Ahora bien, temerle a él por miedo al castigo eterno, vivir padeciendo los horrores de inimaginables para siempre, es desenfocar el punto, según me parece.

Dios es amor, y no puede dejar de serlo. Si así es ¿de dónde viene ese temor? Si analizamos lo que ocurre después del pecado de Adán, nos puede ayudar a entender este asunto un poco mejor. 

Adán al oír la llamada de Dios después de haber pecado, se esconde. Y Dios le pregunta, ¿por qué te escondes? Porque estoy desnudo --responde Adán. ¿Y quién te dijo que estabas desnudo? --le dice el Señor. ¿Acaso has comido del fruto prohibido?
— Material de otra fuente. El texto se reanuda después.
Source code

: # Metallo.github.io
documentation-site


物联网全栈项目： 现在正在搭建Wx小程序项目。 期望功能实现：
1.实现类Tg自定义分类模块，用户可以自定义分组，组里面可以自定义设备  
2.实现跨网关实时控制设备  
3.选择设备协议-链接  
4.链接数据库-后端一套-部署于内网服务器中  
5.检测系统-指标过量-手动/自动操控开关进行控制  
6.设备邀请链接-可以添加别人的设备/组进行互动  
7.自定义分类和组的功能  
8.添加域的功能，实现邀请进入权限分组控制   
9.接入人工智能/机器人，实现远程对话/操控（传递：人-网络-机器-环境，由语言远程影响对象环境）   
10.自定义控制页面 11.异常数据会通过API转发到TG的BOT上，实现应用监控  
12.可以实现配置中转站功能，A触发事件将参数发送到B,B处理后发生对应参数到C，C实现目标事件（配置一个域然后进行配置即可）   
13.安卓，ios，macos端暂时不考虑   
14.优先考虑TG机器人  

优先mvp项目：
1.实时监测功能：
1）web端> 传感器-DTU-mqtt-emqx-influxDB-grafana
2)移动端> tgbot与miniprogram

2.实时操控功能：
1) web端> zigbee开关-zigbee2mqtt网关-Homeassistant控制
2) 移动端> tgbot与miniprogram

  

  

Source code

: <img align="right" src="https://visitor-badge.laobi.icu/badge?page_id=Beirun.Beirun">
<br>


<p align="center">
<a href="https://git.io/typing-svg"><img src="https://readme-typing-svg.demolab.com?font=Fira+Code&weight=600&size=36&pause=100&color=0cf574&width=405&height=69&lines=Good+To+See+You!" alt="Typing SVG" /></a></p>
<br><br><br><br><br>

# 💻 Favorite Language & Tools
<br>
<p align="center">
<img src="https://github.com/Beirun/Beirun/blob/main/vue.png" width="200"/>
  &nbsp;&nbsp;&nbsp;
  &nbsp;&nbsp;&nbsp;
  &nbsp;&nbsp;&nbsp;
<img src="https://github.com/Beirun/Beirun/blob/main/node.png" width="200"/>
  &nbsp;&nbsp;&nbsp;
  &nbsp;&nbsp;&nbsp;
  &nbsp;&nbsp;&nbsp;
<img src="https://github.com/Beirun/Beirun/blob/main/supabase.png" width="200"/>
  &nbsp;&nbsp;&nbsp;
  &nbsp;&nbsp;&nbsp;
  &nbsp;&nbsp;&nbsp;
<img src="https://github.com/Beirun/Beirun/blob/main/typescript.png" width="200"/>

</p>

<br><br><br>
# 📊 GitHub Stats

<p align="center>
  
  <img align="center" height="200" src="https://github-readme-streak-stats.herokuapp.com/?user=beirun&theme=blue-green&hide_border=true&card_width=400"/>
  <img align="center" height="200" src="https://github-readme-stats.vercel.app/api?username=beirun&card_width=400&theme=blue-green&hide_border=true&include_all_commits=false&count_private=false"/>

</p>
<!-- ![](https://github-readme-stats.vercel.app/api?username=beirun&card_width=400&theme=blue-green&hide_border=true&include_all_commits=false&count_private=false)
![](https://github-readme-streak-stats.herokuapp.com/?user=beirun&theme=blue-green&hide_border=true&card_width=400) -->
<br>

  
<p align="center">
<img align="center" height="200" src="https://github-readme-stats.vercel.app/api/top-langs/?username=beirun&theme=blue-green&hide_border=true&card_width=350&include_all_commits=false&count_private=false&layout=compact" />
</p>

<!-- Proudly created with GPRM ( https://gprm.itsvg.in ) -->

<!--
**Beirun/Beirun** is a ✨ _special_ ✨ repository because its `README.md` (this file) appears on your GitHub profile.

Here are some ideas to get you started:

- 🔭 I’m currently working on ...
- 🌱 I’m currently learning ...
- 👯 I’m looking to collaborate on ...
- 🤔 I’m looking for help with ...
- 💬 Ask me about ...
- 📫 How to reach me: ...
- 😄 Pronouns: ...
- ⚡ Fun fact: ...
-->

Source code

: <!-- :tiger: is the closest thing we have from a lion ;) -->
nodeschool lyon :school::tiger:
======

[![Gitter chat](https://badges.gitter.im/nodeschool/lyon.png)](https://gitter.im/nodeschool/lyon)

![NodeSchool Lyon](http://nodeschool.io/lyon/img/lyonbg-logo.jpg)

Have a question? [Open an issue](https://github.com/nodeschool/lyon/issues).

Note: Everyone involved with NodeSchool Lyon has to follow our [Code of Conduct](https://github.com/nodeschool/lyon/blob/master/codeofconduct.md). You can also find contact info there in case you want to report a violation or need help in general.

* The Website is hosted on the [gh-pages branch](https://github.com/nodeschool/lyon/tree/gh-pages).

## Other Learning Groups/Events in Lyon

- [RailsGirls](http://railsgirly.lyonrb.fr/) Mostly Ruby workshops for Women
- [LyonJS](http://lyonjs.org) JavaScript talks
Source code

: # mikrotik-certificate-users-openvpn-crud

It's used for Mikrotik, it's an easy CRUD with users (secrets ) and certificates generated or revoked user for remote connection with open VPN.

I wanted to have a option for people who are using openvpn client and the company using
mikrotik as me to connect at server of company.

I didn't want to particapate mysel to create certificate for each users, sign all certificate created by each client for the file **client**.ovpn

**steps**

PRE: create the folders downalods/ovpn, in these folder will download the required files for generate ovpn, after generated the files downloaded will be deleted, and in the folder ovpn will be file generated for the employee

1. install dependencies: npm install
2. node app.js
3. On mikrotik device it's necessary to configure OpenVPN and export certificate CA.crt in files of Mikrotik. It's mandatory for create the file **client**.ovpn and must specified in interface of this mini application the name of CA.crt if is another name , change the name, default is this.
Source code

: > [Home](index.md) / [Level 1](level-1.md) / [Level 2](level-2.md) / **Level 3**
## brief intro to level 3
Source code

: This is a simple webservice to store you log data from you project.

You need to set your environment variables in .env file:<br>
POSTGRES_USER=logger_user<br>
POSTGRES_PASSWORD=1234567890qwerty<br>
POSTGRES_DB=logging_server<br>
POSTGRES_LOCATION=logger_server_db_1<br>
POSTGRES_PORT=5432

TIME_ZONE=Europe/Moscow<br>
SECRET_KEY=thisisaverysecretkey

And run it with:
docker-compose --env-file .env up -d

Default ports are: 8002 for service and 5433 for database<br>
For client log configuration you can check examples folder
En esta escena vemos varias cosas. En primer lugar, Dios busca al hombre, aun a sabiendas de lo que ha hecho. Segundo, el hombre suspende su relación de amor con quien le busca. Ya no lo quiere ver; incluso se disfraza para ocultar su apariencia. Tercero, sabe que ha cometido un pecado grave de desobediencia a quien le ha dado todo: el ser, la vida, el Paraíso, la perfección humana. Cuarto, se ha dejado seducir por la serpiente tratando de emular a su Creador.

A pesar de todo lo anterior, Dios mismo viene, como cada tarde, en busca de su criatura, pero Adán no lo quiere ver. Es algo terrible, parecido a lo que iba a acontecer con el apóstol Judas unos años más tarde. Pero el amor, en aquel mismo momento, puede más, y aunque dejan el Paraíso, reciben la promesa de una redención inimaginable, espectacular: Dios mismo, se haría hombre por medio del Espíritu Santo sin dejar de ser Hijo del Padre, por medio de una mujer del pueblo de Israel, María ya desposada con José, descendiente de David.

Entonces, ¿cómo vamos a temer a un Dios, que es amor, y que además nos perdona? Hay que obrar como el "hijo pródigo": arrepentirse y regresar a la casa del Padre, diciendo: He pecado contra el cielo y contra ti. No soy digno. Nada de esconderse. Arrojado en los brazos del Padre, él nos perdona todo.